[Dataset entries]

BEGIN

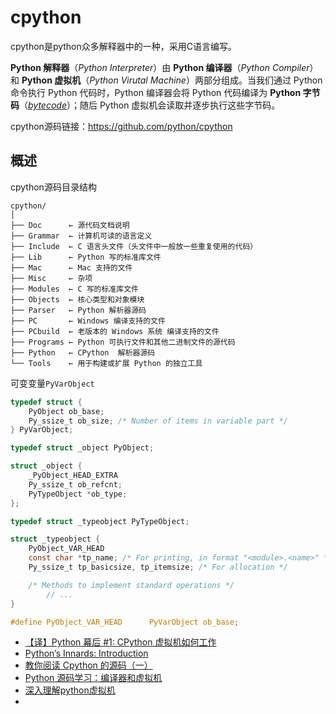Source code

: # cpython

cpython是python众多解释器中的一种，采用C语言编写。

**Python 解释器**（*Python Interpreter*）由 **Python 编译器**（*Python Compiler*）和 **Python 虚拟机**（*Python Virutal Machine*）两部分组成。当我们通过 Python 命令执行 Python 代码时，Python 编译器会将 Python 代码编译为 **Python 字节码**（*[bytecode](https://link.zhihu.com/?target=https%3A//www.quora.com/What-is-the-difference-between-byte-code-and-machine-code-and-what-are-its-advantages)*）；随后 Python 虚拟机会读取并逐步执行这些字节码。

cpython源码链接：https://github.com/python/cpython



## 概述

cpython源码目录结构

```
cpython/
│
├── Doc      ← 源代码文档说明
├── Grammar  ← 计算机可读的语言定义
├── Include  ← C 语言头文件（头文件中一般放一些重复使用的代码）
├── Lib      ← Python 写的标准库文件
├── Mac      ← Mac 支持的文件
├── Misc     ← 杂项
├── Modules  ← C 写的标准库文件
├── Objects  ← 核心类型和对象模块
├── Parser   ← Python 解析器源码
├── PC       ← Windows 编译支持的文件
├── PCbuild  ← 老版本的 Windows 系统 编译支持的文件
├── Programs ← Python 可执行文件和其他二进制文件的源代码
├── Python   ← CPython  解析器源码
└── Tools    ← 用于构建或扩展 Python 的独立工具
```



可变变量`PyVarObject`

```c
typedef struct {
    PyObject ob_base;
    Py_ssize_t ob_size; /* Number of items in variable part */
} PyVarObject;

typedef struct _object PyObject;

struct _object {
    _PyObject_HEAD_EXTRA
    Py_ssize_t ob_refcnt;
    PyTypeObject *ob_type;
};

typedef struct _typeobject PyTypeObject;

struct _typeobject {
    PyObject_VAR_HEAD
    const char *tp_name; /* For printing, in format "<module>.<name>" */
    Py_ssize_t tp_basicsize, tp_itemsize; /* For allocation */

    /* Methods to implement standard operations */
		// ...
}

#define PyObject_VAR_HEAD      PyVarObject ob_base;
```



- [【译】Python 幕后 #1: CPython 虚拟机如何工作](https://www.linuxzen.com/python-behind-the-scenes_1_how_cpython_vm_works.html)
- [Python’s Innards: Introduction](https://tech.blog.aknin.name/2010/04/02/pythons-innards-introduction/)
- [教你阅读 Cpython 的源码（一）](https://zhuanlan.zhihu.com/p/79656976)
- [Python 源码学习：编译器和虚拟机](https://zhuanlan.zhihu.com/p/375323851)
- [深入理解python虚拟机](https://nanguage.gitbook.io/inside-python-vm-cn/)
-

END

**WHAT IS EXPECTED**
Please transcribe every record above exactly as written, leaving out the pictures.

**REPLY**
Source code

: # cpython

cpython是python众多解释器中的一种，采用C语言编写。

**Python 解释器**（*Python Interpreter*）由 **Python 编译器**（*Python Compiler*）和 **Python 虚拟机**（*Python Virutal Machine*）两部分组成。当我们通过 Python 命令执行 Python 代码时，Python 编译器会将 Python 代码编译为 **Python 字节码**（*[bytecode](https://link.zhihu.com/?target=https%3A//www.quora.com/What-is-the-difference-between-byte-code-and-machine-code-and-what-are-its-advantages)*）；随后 Python 虚拟机会读取并逐步执行这些字节码。

cpython源码链接：https://github.com/python/cpython



## 概述

cpython源码目录结构

```
cpython/
│
├── Doc      ← 源代码文档说明
├── Grammar  ← 计算机可读的语言定义
├── Include  ← C 语言头文件（头文件中一般放一些重复使用的代码）
├── Lib      ← Python 写的标准库文件
├── Mac      ← Mac 支持的文件
├── Misc     ← 杂项
├── Modules  ← C 写的标准库文件
├── Objects  ← 核心类型和对象模块
├── Parser   ← Python 解析器源码
├── PC       ← Windows 编译支持的文件
├── PCbuild  ← 老版本的 Windows 系统 编译支持的文件
├── Programs ← Python 可执行文件和其他二进制文件的源代码
├── Python   ← CPython  解析器源码
└── Tools    ← 用于构建或扩展 Python 的独立工具
```



可变变量`PyVarObject`

```c
typedef struct {
    PyObject ob_base;
    Py_ssize_t ob_size; /* Number of items in variable part */
} PyVarObject;

typedef struct _object PyObject;

struct _object {
    _PyObject_HEAD_EXTRA
    Py_ssize_t ob_refcnt;
    PyTypeObject *ob_type;
};

typedef struct _typeobject PyTypeObject;

struct _typeobject {
    PyObject_VAR_HEAD
    const char *tp_name; /* For printing, in format "<module>.<name>" */
    Py_ssize_t tp_basicsize, tp_itemsize; /* For allocation */

    /* Methods to implement standard operations */
		// ...
}

#define PyObject_VAR_HEAD      PyVarObject ob_base;
```



- [【译】Python 幕后 #1: CPython 虚拟机如何工作](https://www.linuxzen.com/python-behind-the-scenes_1_how_cpython_vm_works.html)
- [Python’s Innards: Introduction](https://tech.blog.aknin.name/2010/04/02/pythons-innards-introduction/)
- [教你阅读 Cpython 的源码（一）](https://zhuanlan.zhihu.com/p/79656976)
- [Python 源码学习：编译器和虚拟机](https://zhuanlan.zhihu.com/p/375323851)
- [深入理解python虚拟机](https://nanguage.gitbook.io/inside-python-vm-cn/)
-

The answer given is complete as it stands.